Problem to solve ->
Copy out each line containing "hyperlink" from the entries below.

Records supplied ->
********************

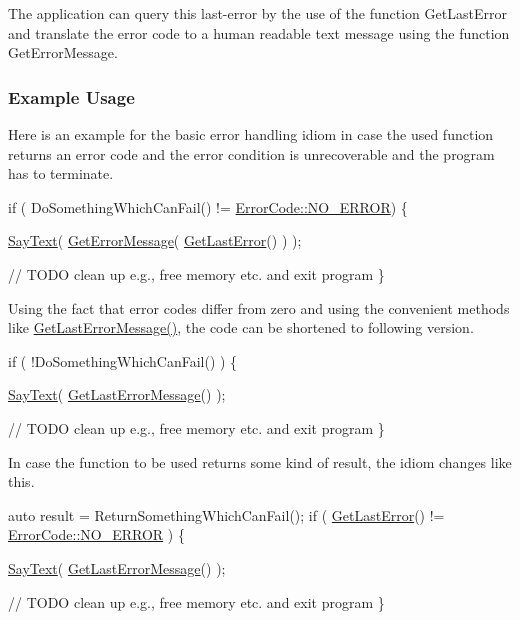 The application can query this last-\/error by the use of the function {\ttfamily Get\+Last\+Error} and translate the error code to a human readable text message using the function {\ttfamily Get\+Error\+Message}.\hypertarget{group__error__group_usage_sect}{}\subsubsection{Example Usage}\label{group__error__group_usage_sect}
Here is an example for the basic error handling idiom in case the used function returns an error code and the error condition is unrecoverable and the program has to terminate.


\begin{DoxyCode}
\textcolor{keywordflow}{if} ( DoSomethingWhichCanFail() != \hyperlink{group__error__group_gga59e56af19e754a6aa26a612ebf91d05fabf350750d0d4fabd8954c0f1e9bbae94}{ErrorCode::NO\_ERROR}) \{

  \hyperlink{group__io__group_ga82cdf45375c3b92b2a60c3d9b55d682f}{SayText}( \hyperlink{group__error__group_gac785e42215658e0f7127f3690dd8f788}{GetErrorMessage}( \hyperlink{group__error__group_ga10b9a284527af83a44533867b0aff0fc}{GetLastError}() ) );

  \textcolor{comment}{// TODO clean up e.g., free memory etc. and exit program}
\}
\end{DoxyCode}


Using the fact that error codes differ from zero and using the convenient methods like {\ttfamily \hyperlink{group__error__group_gac9be83c8ac2a5d80a2be46487c596eab}{Get\+Last\+Error\+Message()}}, the code can be shortened to following version.


\begin{DoxyCode}
\textcolor{keywordflow}{if} ( !DoSomethingWhichCanFail() ) \{

  \hyperlink{group__io__group_ga82cdf45375c3b92b2a60c3d9b55d682f}{SayText}( \hyperlink{group__error__group_gac9be83c8ac2a5d80a2be46487c596eab}{GetLastErrorMessage}() );

  \textcolor{comment}{// TODO clean up e.g., free memory etc. and exit program}
\}
\end{DoxyCode}


In case the function to be used returns some kind of result, the idiom changes like this.


\begin{DoxyCode}
\textcolor{keyword}{auto} result = ReturnSomethingWhichCanFail();
\textcolor{keywordflow}{if} ( \hyperlink{group__error__group_ga10b9a284527af83a44533867b0aff0fc}{GetLastError}() != \hyperlink{group__error__group_gga59e56af19e754a6aa26a612ebf91d05fabf350750d0d4fabd8954c0f1e9bbae94}{ErrorCode::NO\_ERROR} ) \{

  \hyperlink{group__io__group_ga82cdf45375c3b92b2a60c3d9b55d682f}{SayText}( \hyperlink{group__error__group_gac9be83c8ac2a5d80a2be46487c596eab}{GetLastErrorMessage}() );

  \textcolor{comment}{// TODO clean up e.g., free memory etc. and exit program}
\}
\end{DoxyCode}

********************

Reply to the exercise ->
\textcolor{keywordflow}{if} ( DoSomethingWhichCanFail() != \hyperlink{group__error__group_gga59e56af19e754a6aa26a612ebf91d05fabf350750d0d4fabd8954c0f1e9bbae94}{ErrorCode::NO\_ERROR}) \{
  \hyperlink{group__io__group_ga82cdf45375c3b92b2a60c3d9b55d682f}{SayText}( \hyperlink{group__error__group_gac785e42215658e0f7127f3690dd8f788}{GetErrorMessage}( \hyperlink{group__error__group_ga10b9a284527af83a44533867b0aff0fc}{GetLastError}() ) );
Using the fact that error codes differ from zero and using the convenient methods like {\ttfamily \hyperlink{group__error__group_gac9be83c8ac2a5d80a2be46487c596eab}{Get\+Last\+Error\+Message()}}, the code can be shortened to following version.
  \hyperlink{group__io__group_ga82cdf45375c3b92b2a60c3d9b55d682f}{SayText}( \hyperlink{group__error__group_gac9be83c8ac2a5d80a2be46487c596eab}{GetLastErrorMessage}() );
\textcolor{keywordflow}{if} ( \hyperlink{group__error__group_ga10b9a284527af83a44533867b0aff0fc}{GetLastError}() != \hyperlink{group__error__group_gga59e56af19e754a6aa26a612ebf91d05fabf350750d0d4fabd8954c0f1e9bbae94}{ErrorCode::NO\_ERROR} ) \{
  \hyperlink{group__io__group_ga82cdf45375c3b92b2a60c3d9b55d682f}{SayText}( \hyperlink{group__error__group_gac9be83c8ac2a5d80a2be46487c596eab}{GetLastErrorMessage}() );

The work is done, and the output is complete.